Reeferman
Member
- Joined
- Jan 9, 2013
- Messages
- 1,259
Not an electrician, but years ago I worked for a high school district as a Network/PC guy. We set up a new school, new servers, switches, PCs etc.
One week before the school was set to open the transformer in the parking lot took a hit from lightning. Killed all kinds of connected equipment, (some insides blown to Sh!p) the small UPSes that protect from
minor surges were not up to the task and got fried as well. Everything was grounded, but a lightning strike is a lot of juice, high voltage, high amperage where it doesn't belong=bad news
Major pain to say the least.
If you hook the press up to the ground I would suggest not reloading during thunderstorms!
Used dryer sheets work well for me. I save the ones that come out of the dryer to wipe stuff down with.

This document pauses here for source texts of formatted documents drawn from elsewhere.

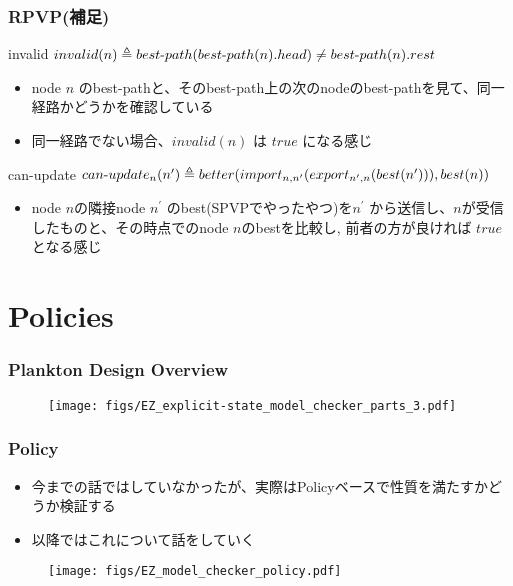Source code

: \documentclass[dvipdfmx,9pt,notheorems]{beamer}
\theoremstyle{definition}
\begin{document}
\begin{frame}\frametitle{RPVP(補足)}
\begin{block}{invalid}
		\centering
		$invalid(n) \triangleq best\mathchar`-path(best\mathchar`-path(n).head) \neq best\mathchar`-path(n).rest$
\end{block}
\begin{itemize}
	\item node $n$ のbest-pathと、そのbest-path上の次のnodeのbest-pathを見て、同一経路かどうかを確認している
	\item 同一経路でない場合、$invalid(n)$ は $true$ になる感じ
\end{itemize}
\begin{block}{can-update}
		\centering
		$can\mathchar`-update_n(n^{\prime}) \triangleq better(import_{n,n^{\prime}}(export_{n^{\prime},n}(best(n^{\prime}))), best(n))$
\end{block}
\begin{itemize}
	\item node $n$の隣接node $n^{\prime}$ のbest(SPVPでやったやつ)を$n^{\prime}$ から送信し、$n$が受信したものと、その時点でのnode $n$のbestを比較し, 前者の方が良ければ $true$ となる感じ
\end{itemize}
\end{frame}

\section{Policies}

\begin{frame}\frametitle{Plankton Design Overview}
  \begin{figure}[htb]
    \centering
    \texttt{[image: figs/EZ\_explicit-state\_model\_checker\_parts\_3.pdf]}
  \end{figure}%
\end{frame}

\begin{frame}\frametitle{Policy}
\begin{itemize}
	\item 今までの話ではしていなかったが、実際はPolicyベースで性質を満たすかどうか検証する
	\item 以降ではこれについて話をしていく
\end{itemize}
\begin{figure}[htb]
  \centering
	\texttt{[image: figs/EZ\_model\_checker\_policy.pdf]}
\end{figure}%
\pnote{
}
\end{frame}
\end{document}
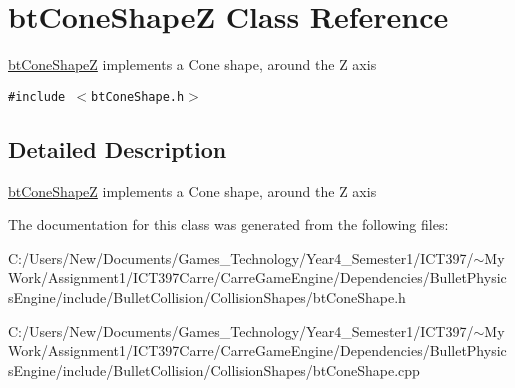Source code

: \hypertarget{classbt_cone_shape_z}{
\section{btConeShapeZ Class Reference}
\label{classbt_cone_shape_z}
}
\hyperlink{classbt_cone_shape_z}{btConeShapeZ} implements a Cone shape, around the Z axis  


{\tt \#include $<$btConeShape.h$>$}



\subsection{Detailed Description}
\hyperlink{classbt_cone_shape_z}{btConeShapeZ} implements a Cone shape, around the Z axis 

The documentation for this class was generated from the following files:\begin{CompactItemize}
\item 
C:/Users/New/Documents/Games\_\-Technology/Year4\_\-Semester1/ICT397/$\sim$My Work/Assignment1/ICT397Carre/CarreGameEngine/Dependencies/BulletPhysicsEngine/include/BulletCollision/CollisionShapes/btConeShape.h\item 
C:/Users/New/Documents/Games\_\-Technology/Year4\_\-Semester1/ICT397/$\sim$My Work/Assignment1/ICT397Carre/CarreGameEngine/Dependencies/BulletPhysicsEngine/include/BulletCollision/CollisionShapes/btConeShape.cpp\end{CompactItemize}
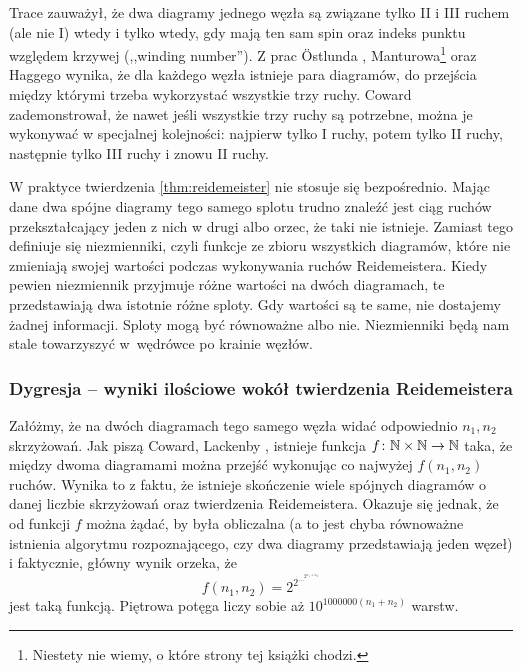 Trace \cite{trace83} zauważył, że dwa diagramy jednego węzła są związane tylko II i III ruchem (ale nie I) wtedy i tylko wtedy, gdy mają ten sam spin oraz indeks punktu względem krzywej (,,winding number'').
%
Z prac Östlunda \cite{ostlund01}, Manturowa\footnote{Niestety nie wiemy, o które strony tej książki chodzi.} \cite{manturov04} oraz Haggego \cite{hagge06} wynika, że dla każdego węzła istnieje para diagramów, do przejścia między którymi trzeba wykorzystać wszystkie trzy ruchy.
%
%
%
Coward \cite{coward06} zademonstrował, że nawet jeśli wszystkie trzy ruchy są potrzebne, można je wykonywać w specjalnej kolejności: najpierw tylko I ruchy, potem tylko II ruchy, następnie tylko III ruchy i znowu II ruchy.
%

W praktyce twierdzenia \ref{thm:reidemeister} nie stosuje się bezpośrednio.
Mając dane dwa spójne diagramy tego samego splotu trudno znaleźć jest ciąg ruchów przekształcający jeden z nich w drugi albo orzec, że taki nie istnieje.
Zamiast tego definiuje się niezmienniki, czyli funkcje ze zbioru wszystkich diagramów, które nie zmieniają swojej wartości podczas wykonywania ruchów Reidemeistera.
Kiedy pewien niezmiennik przyjmuje różne wartości na dwóch diagramach, te przedstawiają dwa istotnie różne sploty.
Gdy wartości są te same, nie dostajemy żadnej informacji.
Sploty mogą być równoważne albo nie.
Niezmienniki będą nam stale towarzyszyć w~wędrówce po krainie węzłów.

\subsubsection{Dygresja -- wyniki ilościowe wokół twierdzenia Reidemeistera}
Załóżmy, że na dwóch diagramach tego samego węzła widać odpowiednio $n_1, n_2$ skrzyżowań.
Jak piszą Coward, Lackenby \cite{coward11}, istnieje funkcja $f \colon \mathbb N \times \mathbb N \to \mathbb N$ taka, że między dwoma diagramami można przejść wykonując co najwyżej $f(n_1, n_2)$ ruchów.
%
%
Wynika to z faktu, że istnieje skończenie wiele spójnych diagramów o danej liczbie skrzyżowań oraz twierdzenia Reidemeistera.
Okazuje się jednak, że od funkcji $f$ można żądać, by była obliczalna
(a to jest chyba równoważne istnienia algorytmu rozpoznającego, czy dwa diagramy przedstawiają jeden węzeł)
i faktycznie, główny wynik \cite{coward11} orzeka, że
\begin{equation}
    f(n_1, n_2) = 2^{2^{\ldots^{2^{n_1 + n_2}}}}
\end{equation}
jest taką funkcją.
Piętrowa potęga liczy sobie aż $10^{1000000 (n_1 + n_2)}$ warstw.

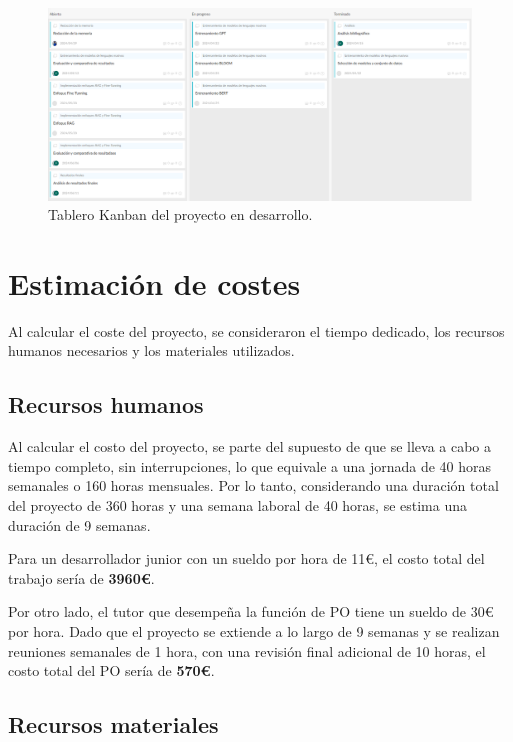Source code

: \begin{figure}[h]
  \centering \includegraphics[width=\linewidth,height=\textheight,keepaspectratio]{imaxes/3_TableroKanban.png}
  \caption{Tablero Kanban del proyecto en desarrollo.}
  \label{fig:3_TableroKanban}
\end{figure}

\section{Estimación de costes}
Al calcular el coste del proyecto, se consideraron el tiempo dedicado, los recursos humanos necesarios y los materiales utilizados.

\subsection{Recursos humanos}
Al calcular el costo del proyecto, se parte del supuesto de que se lleva a cabo a tiempo completo, sin interrupciones, lo que equivale a una jornada de 40 horas semanales o 160 horas mensuales. Por lo tanto, considerando una duración total del proyecto de 360 horas y una semana laboral de 40 horas, se estima una duración de 9 semanas.

Para un desarrollador junior con un sueldo por hora de 11€, el costo total del trabajo sería de \textbf{3960€}.

Por otro lado, el tutor que desempeña la función de \acrfull{PO} tiene un sueldo de 30€ por hora. Dado que el proyecto se extiende a lo largo de 9 semanas y se realizan reuniones semanales de 1 hora, con una revisión final adicional de 10 horas, el costo total del \acrshort{PO} sería de \textbf{570€}.

\subsection{Recursos materiales}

If you dry tumble cut up pieces of them work well to help clean your media, toss in when cleaning cases.
I’ve never been in the grounding the press camp as well. I do the same as you by using the used drier sheets. I also put several inside the powder measures when empty. Growing up on the prairies we had major thunder and lighting storms and every building had rods on them. Getting caught in one out in the field when the tallest thing out there for many miles was whatever tractor or combine you were on is not something I would want to go through again.